Y el rostro de Kutúzov se dulcificó inesperadamente. Los ojos se le llenaron de lágrimas. Con la mano izquierda atrajo a Bagration y con la derecha, en la que se veía un anillo, con gesto ya habitual hizo sobre él la señal de la cruz; después le ofreció la gruesa mejilla, pero Bagration alcanzó a besarlo en el cuello.

—¡Que Cristo te acompañe!— repitió Kutúzov, y se dirigió hacia su coche. —Ven conmigo— dijo a Bolkonski.

—Excelencia, quisiera ser útil aquí, permítame que me quede a las órdenes del príncipe Bagration.

—Sube— mandó Kutúzov. Y notando la vacilación de Bolkonski, añadió: —También yo necesito buenos oficiales.

Subieron al coche. Siguió un silencio de varios minutos.

—Habrá otras muchas acciones— comentó Kutúzov con perspicacia senil, como si adivinara cuanto estaba ocurriendo en el ánimo de Bolkonski. —Si mañana regresa la décima parte de su destacamento, daré gracias a Dios añadió como hablando consigo mismo.

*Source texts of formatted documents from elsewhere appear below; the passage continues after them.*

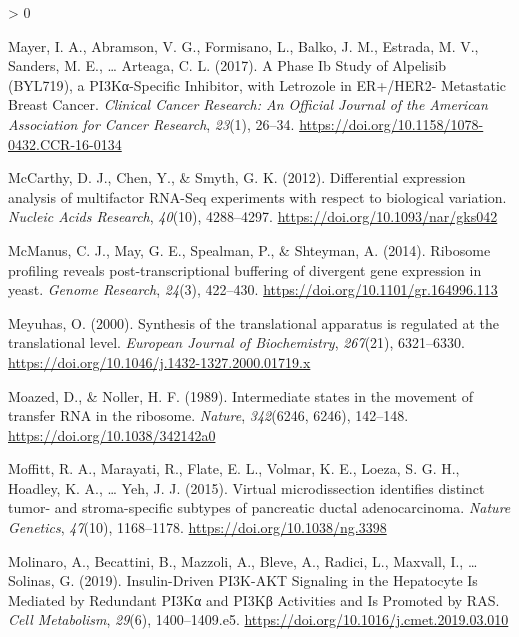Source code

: \documentclass[
  12pt,
  openany]{book}
\newlength{\cslhangindent}
\newenvironment{CSLReferences}[2] %
 {%
  \setlength{\parindent}{0pt}
  \ifodd #1 \everypar{\setlength{\hangindent}{\cslhangindent}}\ignorespaces\fi
  \ifnum #2 > 0
  \setlength{\parskip}{#2\baselineskip}
  \fi
 }%
 {}
\begin{document}
\begin{CSLReferences}{1}{0}
\leavevmode\hypertarget{ref-Mayer2017}{}%
Mayer, I. A., Abramson, V. G., Formisano, L., Balko, J. M., Estrada, M. V., Sanders, M. E., \ldots{} Arteaga, C. L. (2017). A {Phase Ib Study} of {Alpelisib} ({BYL719}), a {PI3Kα}-{Specific Inhibitor}, with {Letrozole} in {ER}+/{HER2}- {Metastatic Breast Cancer}. \emph{Clinical Cancer Research: An Official Journal of the American Association for Cancer Research}, \emph{23}(1), 26--34. \url{https://doi.org/10.1158/1078-0432.CCR-16-0134}

\leavevmode\hypertarget{ref-McCarthy2012}{}%
McCarthy, D. J., Chen, Y., \& Smyth, G. K. (2012). Differential expression analysis of multifactor {RNA}-{Seq} experiments with respect to biological variation. \emph{Nucleic Acids Research}, \emph{40}(10), 4288--4297. \url{https://doi.org/10.1093/nar/gks042}

\leavevmode\hypertarget{ref-McManus2014}{}%
McManus, C. J., May, G. E., Spealman, P., \& Shteyman, A. (2014). Ribosome profiling reveals post-transcriptional buffering of divergent gene expression in yeast. \emph{Genome Research}, \emph{24}(3), 422--430. \url{https://doi.org/10.1101/gr.164996.113}

\leavevmode\hypertarget{ref-Meyuhas2000}{}%
Meyuhas, O. (2000). Synthesis of the translational apparatus is regulated at the translational level. \emph{European Journal of Biochemistry}, \emph{267}(21), 6321--6330. \url{https://doi.org/10.1046/j.1432-1327.2000.01719.x}

\leavevmode\hypertarget{ref-Moazed1989}{}%
Moazed, D., \& Noller, H. F. (1989). Intermediate states in the movement of transfer {RNA} in the ribosome. \emph{Nature}, \emph{342}(6246, 6246), 142--148. \url{https://doi.org/10.1038/342142a0}

\leavevmode\hypertarget{ref-Moffitt2015}{}%
Moffitt, R. A., Marayati, R., Flate, E. L., Volmar, K. E., Loeza, S. G. H., Hoadley, K. A., \ldots{} Yeh, J. J. (2015). Virtual microdissection identifies distinct tumor- and stroma-specific subtypes of pancreatic ductal adenocarcinoma. \emph{Nature Genetics}, \emph{47}(10), 1168--1178. \url{https://doi.org/10.1038/ng.3398}

\leavevmode\hypertarget{ref-Molinaro2019}{}%
Molinaro, A., Becattini, B., Mazzoli, A., Bleve, A., Radici, L., Maxvall, I., \ldots{} Solinas, G. (2019). Insulin-{Driven PI3K}-{AKT Signaling} in the {Hepatocyte Is Mediated} by {Redundant PI3Kα} and {PI3Kβ Activities} and {Is Promoted} by {RAS}. \emph{Cell Metabolism}, \emph{29}(6), 1400--1409.e5. \url{https://doi.org/10.1016/j.cmet.2019.03.010}


\end{CSLReferences}
\end{document}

El príncipe Andréi miró a Kutúzov y así, a tan corta distancia, se fijó en los blancos contornos de la cicatriz que el general tenía en la sien, recuerdo de la bala que en Ismail le había atravesado el cráneo, vaciándole un ojo. “Sí, él tenía derecho a hablar tan tranquilamente de la pérdida de esas vidas”, pensó Bolkonski.

—Precisamente por eso le pido que me envíe con esas tropas— dijo.

Kutúzov no respondió. Permanecía pensativo, como olvidado de cuanto dijera poco antes. Cinco minutos después, entre el suave balanceo de los blandos muelles del carruaje, Kutúzov se volvió hacia el príncipe Andréi. En su rostro no quedaba huella alguna de emoción. Pidió con fina ironía detalles de su entrevista con el Emperador, de cuanto se decía en la Corte sobre la acción de Krems y se interesó por alguna común amistad femenina.